Episode 201: Dinosaur Big City Part I/Dinosaur Big City Part II

Dinosaur Big City Part I
Buddy and the Pteranodon family begin their journey on the Dinosaur Train, gathering all their Theropod friends together to travel to a really big Theropod Club Convention which is being held in Laramidia, the “Dinosaur Big City”!

Fun Fact: Laramidia was an island continent that existed during the Late Cretaceous period, when the Western Interior Seaway split the continent of North America in two.

Dinosaur Big City Part II
The Pteranodon family continues their journey to the Theropod Convention in Laramidia, the Dinosaur Big City! Among the Theropod dinosaurs that ride the Train with them is King Cryolophosaurus, who sings his songs “Big Ol’ Whistle-Stop Rock-n-Roll Dinosaur Tour” and “Whole Lotta Theropods”!

Fun Fact: Theropods were a large classification of carnivorous dinosaurs that had three-toed feet, lots of teeth, a long tail for balancing, and a great sense of smell!

Episode 202: Dinosaur Big City Part III/Dinosaur Big City Part IV

Dinosaur Big City Part III
The Dinosaur Train arrives in Laramidia, the Dinosaur Big City, and Buddy and the Pteranodon family explore the crowded “dinosaur metropolis.” At the Theropod Convention, our kids reunite with Annie Tyrannosaurus and her parents Dolores and Boris, and they all meet the multi-horned mayor, Mayor Kosmoceratops!

Fun Fact: Kosmoceratops is a genus of herbivorous dinosaurs which lived during the Late Cretaceous period on the island continent Laramidia that is now Utah, United States. Kosmoceratops is distinguished by an ornate skull – 15 horns – the most ornate of any known dinosaur.

Dinosaur Big City Part IV
Buddy and Tiny help King Cryolophosaurus overcome his fear of performing in front of his biggest audience ever, and he wows a large dinosaur audience when he sings his new song, “Whole Lotta Theropods” at the Theropod Convention in Laramidia, the Dinosaur Big City.

Fun Fact: Laramidia, the island continent that existed during the Late Cretaceous period, when the Western Interior Seaway split the continent of North America in two, was home to a very diverse number of dinosaur species, including many theropods.

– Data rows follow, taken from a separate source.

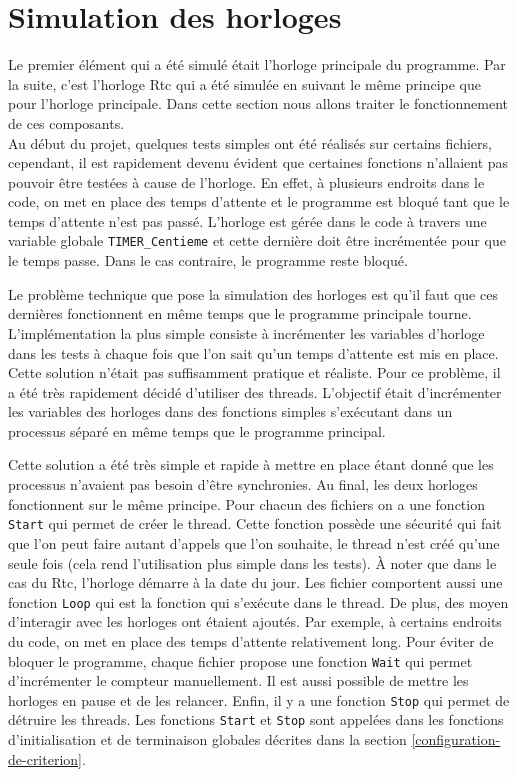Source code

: \documentclass[a4paper]{article}
\begin{document}
\section{Simulation des horloges}%
\label{simuhorologes}

Le premier élément qui a été simulé était l'horloge principale du programme. Par
la suite, c'est l'horloge Rtc qui a été simulée en suivant le même principe que
pour l'horloge principale. Dans cette section nous allons traiter le
fonctionnement de ces composants.\\

Au début du projet, quelques tests simples ont été réalisés sur certains
fichiers, cependant, il est rapidement devenu évident que certaines fonctions
n'allaient pas pouvoir être testées à cause de l'horloge. En effet, à plusieurs
endroits dans le code, on met en place des temps d'attente et le programme est
bloqué tant que le temps d'attente n'est pas passé. L'horloge est gérée dans le
code à travers une variable globale \verb|TIMER_Centieme| et cette dernière
doit être incrémentée pour que le temps passe. Dans le cas contraire, le
programme reste bloqué.

Le problème technique que pose la simulation des horloges est qu'il faut que ces
dernières fonctionnent en même temps que le programme principale tourne.
L'implémentation la plus simple consiste à incrémenter les variables d'horloge
dans les tests à chaque fois que l'on sait qu'un temps d'attente est mis en
place. Cette solution n'était pas suffisamment pratique et réaliste. Pour ce
problème, il a été très rapidement décidé d'utiliser des threads. L'objectif
était d'incrémenter les variables des horloges dans des fonctions simples
s'exécutant dans un processus séparé en même temps que le programme principal.

Cette solution a été très simple et rapide à mettre en place étant donné que les
processus n'avaient pas besoin d'être synchronies. Au final, les deux horloges
fonctionnent sur le même principe. Pour chacun des fichiers on a une fonction
\verb|Start| qui permet de créer le thread. Cette fonction possède une
sécurité qui fait que l'on peut faire autant d'appels que l'on souhaite, le
thread n'est créé qu'une seule fois (cela rend l'utilisation plus simple dans
les tests). À noter que dans le cas du Rtc, l'horloge démarre à la date du jour.
Les fichier comportent aussi une fonction \verb|Loop| qui est la fonction
qui s'exécute dans le thread. De plus, des moyen d'interagir avec les horloges
ont étaient ajoutés. Par exemple, à certains endroits du code, on met en place
des temps d'attente relativement long. Pour éviter de bloquer le programme,
chaque fichier propose une fonction \verb|Wait| qui permet d'incrémenter le
compteur manuellement. Il est aussi possible de mettre les horloges en pause et
de les relancer. Enfin, il y a une fonction \verb|Stop| qui permet de
détruire les threads. Les fonctions \verb|Start| et \verb|Stop| sont
appelées dans les fonctions d'initialisation et de terminaison globales décrites
dans la section \ref{configuration-de-criterion}.\\
\end{document}
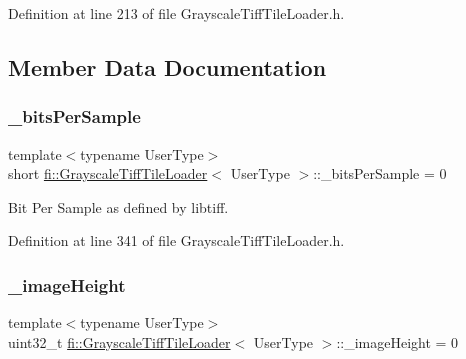 Definition at line 213 of file Grayscale\+Tiff\+Tile\+Loader.\+h.



\subsection{Member Data Documentation}
\mbox{\label{classfi_1_1GrayscaleTiffTileLoader_a2c1f9f110d5ff19c064be417e381a7f6}} 
\subsubsection{\texorpdfstring{\+\_\+bits\+Per\+Sample}{\_bitsPerSample}}
{\footnotesize\ttfamily template$<$typename User\+Type$>$ \\
short \hyperlink{classfi_1_1GrayscaleTiffTileLoader}{fi\+::\+Grayscale\+Tiff\+Tile\+Loader}$<$ User\+Type $>$\+::\+\_\+bits\+Per\+Sample = 0\hspace{0.3cm}{\ttfamily [private]}}



Bit Per Sample as defined by libtiff. 



Definition at line 341 of file Grayscale\+Tiff\+Tile\+Loader.\+h.

\mbox{\label{classfi_1_1GrayscaleTiffTileLoader_a39968153f81f5cb790291f5f5da84c25}} 
\subsubsection{\texorpdfstring{\+\_\+image\+Height}{\_imageHeight}}
{\footnotesize\ttfamily template$<$typename User\+Type$>$ \\
uint32\+\_\+t \hyperlink{classfi_1_1GrayscaleTiffTileLoader}{fi\+::\+Grayscale\+Tiff\+Tile\+Loader}$<$ User\+Type $>$\+::\+\_\+image\+Height = 0\hspace{0.3cm}{\ttfamily [private]}}



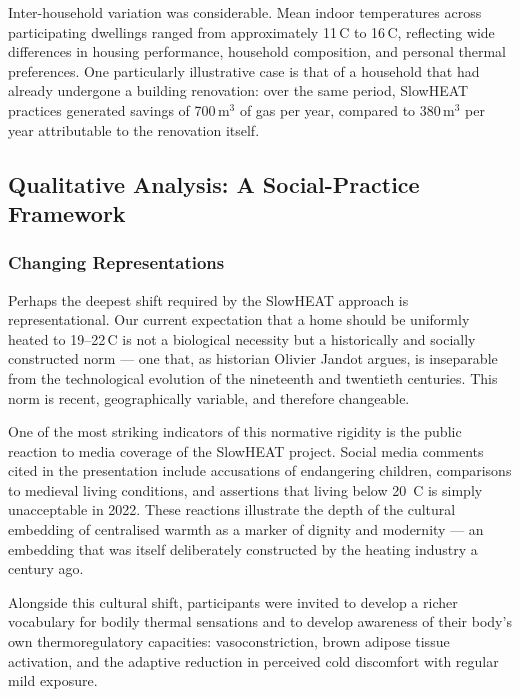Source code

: Inter-household variation was considerable. Mean indoor
temperatures across participating dwellings ranged from
approximately 11\,\textdegree C to 16\,\textdegree C, reflecting
wide differences in housing performance, household composition,
and personal thermal preferences. One particularly illustrative
case is that of a household that had already undergone a building
renovation: over the same period, SlowHEAT practices generated
savings of 700\,m$^3$ of gas per year, compared to 380\,m$^3$
per year attributable to the renovation itself.

\subsection{Qualitative Analysis: A Social-Practice Framework}

\subsubsection{Changing Representations}

Perhaps the deepest shift required by the SlowHEAT approach is
representational. Our current expectation that a home should be
uniformly heated to 19--22\,\textdegree C is not a biological
necessity but a historically and socially constructed norm ---
one that, as historian Olivier Jandot argues, is inseparable from
the technological evolution of the nineteenth and twentieth
centuries. This norm is recent, geographically variable, and
therefore changeable.

One of the most striking indicators of this normative rigidity
is the public reaction to media coverage of the SlowHEAT project.
Social media comments cited in the presentation include
accusations of endangering children, comparisons to medieval
living conditions, and assertions that living below 20\,\textdegree
C is simply unacceptable in 2022. These reactions illustrate the
depth of the cultural embedding of centralised warmth as a marker
of dignity and modernity --- an embedding that was itself
deliberately constructed by the heating industry a century ago.

Alongside this cultural shift, participants were invited to
develop a richer vocabulary for bodily thermal sensations and to
develop awareness of their body's own thermoregulatory capacities:
vasoconstriction, brown adipose tissue activation, and the
adaptive reduction in perceived cold discomfort with regular
mild exposure.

Episode 203: Stargazing on the Night Train/Get Into Nature!

Stargazing on the Night Train
The Pteranodon family rides a special ‘Night Train” to another part of the Cretaceous Time Period, where they meet a Troodontid “cousin” of the Conductor’s, Sidney Sinovenator, who knows more about the stars than anyone. Sidney takes the family up to his favorite stargazing spot, “Starry Hill,” and teaches the kids why the stars seem to move across the night sky.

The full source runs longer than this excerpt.